I am a world-renowned diagnostician. I’m the person doctors call when patients are sick, remain sick, and fall on the path of complete deterioration. I’m the person that figures out why nothing the doctors do prevents the downwards slide of their patients. I should note I am autistic. I rarely have a facial expression other than serious or annoyed. Being serious and annoyed is essential for my job. I don’t like being touched. I do not have a good bedside manner. I speak like a robot and patients, loved ones, and many doctors get annoyed with me. But this isn’t about my autism.
My first plan of action is to remove patients from all medications. Medications often mask symptoms. Symptoms are critical for diagnosing. It is possible to be asymptomatic for diseases – like COVID-19 or Chicken Pox, but doctors don’t reach out to me about that. No symptom, little concern. Well, no symptoms, no hospital. Let’s be clearer. I’m the doctor that finds the rare disease. The one in a million disease. The one in five million disease. Do you know about Occam’s Razor? Basically, if you’re sleeping in your suburban home with a picket fence very near a major city and you hear hoofs in the middle of the night, think horses, not zebras. I always think of zebras. Occam had a limited imagination or else a narrow world.

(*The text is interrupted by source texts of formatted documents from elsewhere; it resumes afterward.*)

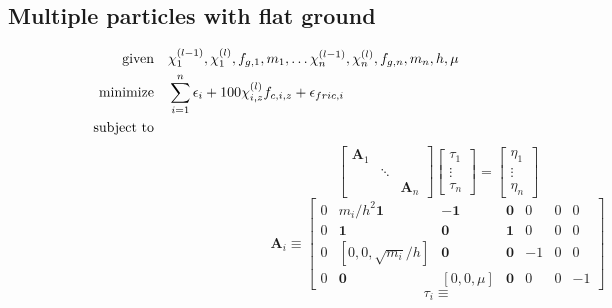 \documentclass[a4paper,10pt]{article}
\begin{document}
\begin{landscape}
\subsection{Multiple particles with flat ground}
\begin{align}
\text{given}      & \quad \chi^{(l-1)}_1, \chi^{(l)}_1, f_{g,1}, m_1,\dots
                          \chi^{(l-1)}_n, \chi^{(l)}_n, f_{g,n}, m_n,
                          h, \mu \notag\\
\text{minimize}   & \quad \sum_{i=1}^n \epsilon_i + 100\chi^{(l)}_{i,z} f_{c,i,z} + \epsilon_{fric,i} \notag\\
\text{subject to} & \quad\quad\quad\quad\quad\quad\quad\quad\quad\quad\quad\quad\quad\quad\quad
\quad\quad\quad\quad\quad\quad\quad\quad\quad\quad\quad\quad\quad\quad\quad
\quad\quad\quad\quad\quad\quad\quad\quad\quad\quad\quad\quad\quad\quad\quad \notag
\end{align}
\begin{equation}
\left[\begin{array}{ccc}
\mathbf{A}_1 &         &  \\
             & \ddots  &  \\
             &         & \mathbf{A}_n
\end{array}\right]
\left[\begin{array}{c}
\tau_1  \\
 \vdots \\
\tau_n
\end{array}\right]
=
\left[\begin{array}{c}
\eta_1  \\
 \vdots \\
\eta_n
\end{array}\right]
\end{equation}
\begin{equation}
\mathbf{A}_i \equiv
\left[\begin{array}{ccccccc}
0 & m_i/h^2\mathbf{1}     & -\mathbf{1}   & \mathbf{0} & 0 & 0 & 0 \\
0 &    \mathbf{1}         & \mathbf{0}    & \mathbf{1} & 0 & 0 & 0 \\
0 & [ 0, 0, \sqrt{m_i}/h] & \mathbf{0}    & \mathbf{0} & -1 & 0 & 0 \\
0 & \mathbf{0}            & [ 0, 0, \mu ] & \mathbf{0} & 0 & 0 & -1
\end{array}\right]
\end{equation}
\begin{equation}
\tau_i \equiv

\end{equation}
\end{landscape}
\end{document}
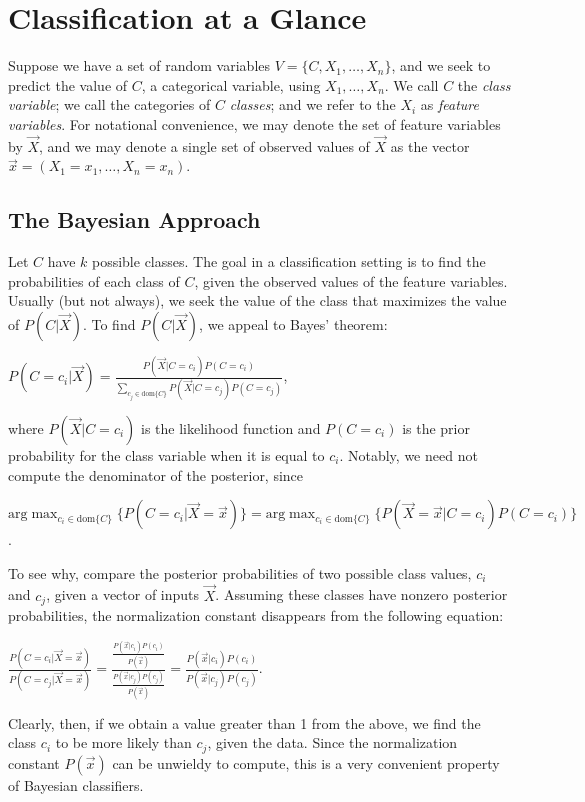 \documentclass[12pt,twoside]{reedthesis}
\begin{document}
	\section{Classification at a Glance}

	Suppose we have a set of random variables $V = \{C, X_1, \ldots, X_n\}$, and we seek to predict the value of $C$, a categorical variable, using $X_1, \ldots, X_n$. We call $C$ the {\em class variable}; we call the categories of $C$ {\em classes}; and we refer to the $X_i$ as {\em feature variables}. For notational convenience, we may denote the set of feature variables by $\vec{X}$, and we may denote a single set of observed values of $\vec{X}$ as the vector $\vec{x} = (X_1 = x_1, \ldots, X_n = x_n)$.
	\subsection*{The Bayesian Approach}
	Let $C$ have $k$ possible classes. 
	The goal in a classification setting is to find the probabilities of each class of $C$, given the observed values of the feature variables. Usually (but not always), we seek the value of the class that maximizes the value of $P(C | \vec{X})$. To find $P(C | \vec{X})$, we appeal to Bayes' theorem:
	\begin{center}
		$P(C = c_i | \vec{X}) = \displaystyle\frac{P(\vec{X} | C = c_i) P(C = c_i)}{\displaystyle\sum_{c_j \in \textrm{dom}\{C\}} P(\vec{X} | C = c_j)P(C=c_j)}$,
	\end{center}
	where $P(\vec{X} | C = c_i)$ is the likelihood function and $P(C = c_i)$ is the prior probability for the class variable when it is equal to $c_i$. Notably, we need not compute the denominator of the posterior, since
	\begin{center} 
	$\displaystyle\textrm{arg}\max_{c_i \in \textrm{dom}\{C\}}{\{ P(C=c_i | \vec{X} = \vec{x}) \}} = \displaystyle\textrm{arg}\max_{c_i \in \textrm{dom}\{C\}}\{ P(\vec{X} = \vec{x} | C = c_i) P(C=c_i) \}$.
	\end{center}
	To see why, compare the posterior probabilities of two possible class values, $c_i$ and $c_j$, given a vector of inputs $\vec{X}$. Assuming these classes have nonzero posterior probabilities, the normalization constant disappears from the following equation:
	\begin{center}
		$\displaystyle\frac{P(C=c_i | \vec{X} = \vec{x})}{P(C=c_j | \vec{X} = \vec{x})} = 
		\displaystyle\frac{\displaystyle\frac{P(\vec{x} | c_i)P( c_i)}{P(\vec{x})}}{\displaystyle\frac{P(\vec{x} | c_j) P( c_j)}{P(\vec{x})}} = \frac{P(\vec{x} | c_i) P( c_i)}{P(\vec{x} | c_j) P( c_j)}$.
	\end{center}
	Clearly, then, if we obtain a value greater than 1 from the above, we find the class $c_i$ to be more likely than $c_j$, given the data. Since the normalization constant $P(\vec{x})$ can be unwieldy to compute, this is a very convenient property of Bayesian classifiers. 
\end{document}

I live in Baltimore, Maryland, and work out of a very claustrophobic office filled with books. Believe it or not, you can’t get everything from the internet. Last week, I was called to Dubai. A seventeen-year-old female presented with tumors. She had thirty tumors removed in London. All benign. She had ten tumors removed in Dubai – three were malignant. Her father was a prince or something. I wasn’t quite sure. I only cared about his medical history and he dictated it to a male doctor. He was uncomfortable talking to me. A woman. When I saw the girl she had five benign tumors and two impinged on her spine. Not so easy to remove. She was also in pain. I insisted all medications be removed. It wasn’t long before she began screaming in pain. Other symptoms began surfacing. I retreated to a room and did Zoom conferences with two residents at John Hopkins. I left the hospital for my ridiculously lavish hotel room and slept.
It came to me. In the morning with coffee and a croissant. Von Hippel-Lindau. Growth of mostly benign tumors made of blood vessels. There is no cure. It may result in blindness, brain damage, or death. I ordered medications to ease the pain, consulted with a neurosurgeon, and recommended that the girl receive an MRI once per month. If the tumors were caught early they could be excised easily and prevent the worst. It wasn’t really good news for the girl. A lifetime of hospitals and surgeries. A lifetime of being different. I knew what that was like. I am autistic. Remember?
I boarded the plane home. When I got to John Hopkins, I collapsed. Symptoms? Shallow breathing, racing heartbeat, the feeling that the world was squeezing me, panic, weakness. I set my residents to work. What was wrong with me?
Doctor McGill came to me sheepishly after nine hours. “Panic attack,” he nearly whispered.
“No. No. Look some more. Zebras. Zebras.”
Doctor McGill stood still. “Horses.”
I blinked and fell into a dreamless sleep. Horses for now. Zebras tomorrow.